▶ PROBLEM REQUIREMENTS
Among the lines of the material below, how many carry the word "albums"? Only the number is wanted.

▶ SOURCE MATERIAL

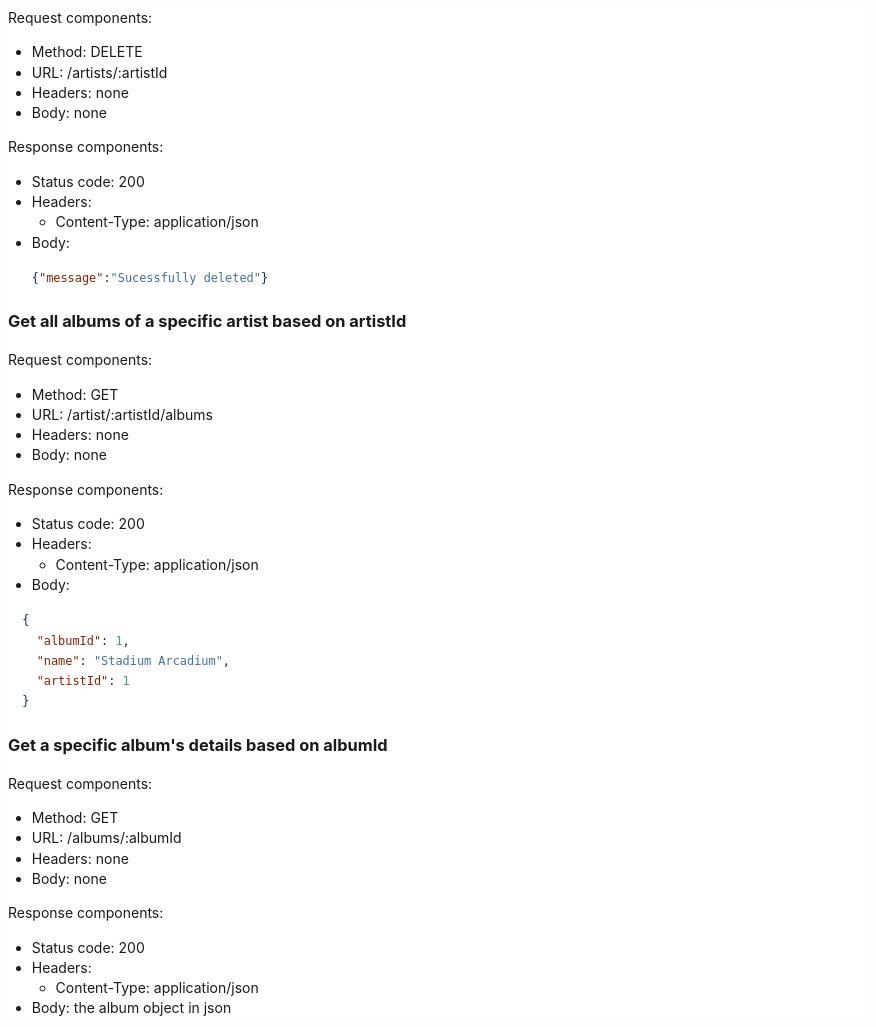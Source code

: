 Request components:

- Method: DELETE
- URL: /artists/:artistId
- Headers: none
- Body: none

Response components:

- Status code: 200
- Headers:
  - Content-Type: application/json
- Body:
  ```json
  {"message":"Sucessfully deleted"}
  ```

### Get all albums of a specific artist based on artistId

Request components:

- Method: GET
- URL: /artist/:artistId/albums
- Headers: none
- Body: none

Response components:

- Status code: 200
- Headers:
  - Content-Type: application/json
- Body:
```json
  {
    "albumId": 1,
    "name": "Stadium Arcadium",
    "artistId": 1
  }
```

### Get a specific album's details based on albumId

Request components:

- Method: GET
- URL: /albums/:albumId
- Headers: none
- Body: none

Response components:

- Status code: 200
- Headers:
  - Content-Type: application/json
- Body: the album object in json
```json
```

▶ RESULT BELOW
3